3. Curtis Granderson, -0.89 WARP
As someone who watches the Mets more than any other team, seeing Granderson look like this just makes me overly sad, but the only troubling thing about his approach is that he’s not being as selective and chasing more. Still, he should bounce back and avoid this fate. Decent candidate.

2. Mike Napoli, -1.06 WARP
The forever shirtless one hasn’t had a single-digit walk rate since 2010 and is walking 4.5 percent of the time in this short season. His swing rate outside the zone is jumping and his contact rate is falling. Not a great combination. Decent candidate.

1. Devon Travis, -1.09 WARP
Here is the best corollary to Owings—a young infielder coming off a solid initial showing in the majors only to have a confluence of circumstances corner him into an awful season. Yet, as we saw, it’s very rare, which makes this unlikely. Poor candidate.

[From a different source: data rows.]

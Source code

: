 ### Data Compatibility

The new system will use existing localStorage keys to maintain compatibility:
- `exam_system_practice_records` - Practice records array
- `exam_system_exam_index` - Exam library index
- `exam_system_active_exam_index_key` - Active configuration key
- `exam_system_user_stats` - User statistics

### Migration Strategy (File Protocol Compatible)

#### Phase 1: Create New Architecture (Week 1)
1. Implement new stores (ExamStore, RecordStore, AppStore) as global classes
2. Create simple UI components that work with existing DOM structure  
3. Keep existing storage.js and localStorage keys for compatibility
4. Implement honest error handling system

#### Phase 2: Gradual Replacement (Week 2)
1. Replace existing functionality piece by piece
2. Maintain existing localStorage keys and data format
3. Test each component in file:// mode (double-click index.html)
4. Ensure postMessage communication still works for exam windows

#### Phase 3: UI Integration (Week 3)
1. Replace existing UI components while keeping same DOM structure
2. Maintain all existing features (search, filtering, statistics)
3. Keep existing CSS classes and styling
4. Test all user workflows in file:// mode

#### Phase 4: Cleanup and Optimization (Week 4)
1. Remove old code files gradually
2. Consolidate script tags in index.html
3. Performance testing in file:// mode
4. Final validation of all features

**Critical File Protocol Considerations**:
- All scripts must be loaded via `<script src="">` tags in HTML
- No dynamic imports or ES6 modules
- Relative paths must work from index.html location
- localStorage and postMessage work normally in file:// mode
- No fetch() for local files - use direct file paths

[1] Or the time expiring on Freddie Freeman’s and Ryan Zimmerman’s deals with the devil

[2] You just had to, didn’t you?

[3] And climbing, amazingly enough.

[4] Yes, the spreads aren’t great but this hardly seems like an excuse.

[5] We ranked him as a top-30 prospect heading into the 2014 season.

[6] In fact, if you want to deal in one-month FRAA samples (god bless your soul), he’s been above-average so far this year.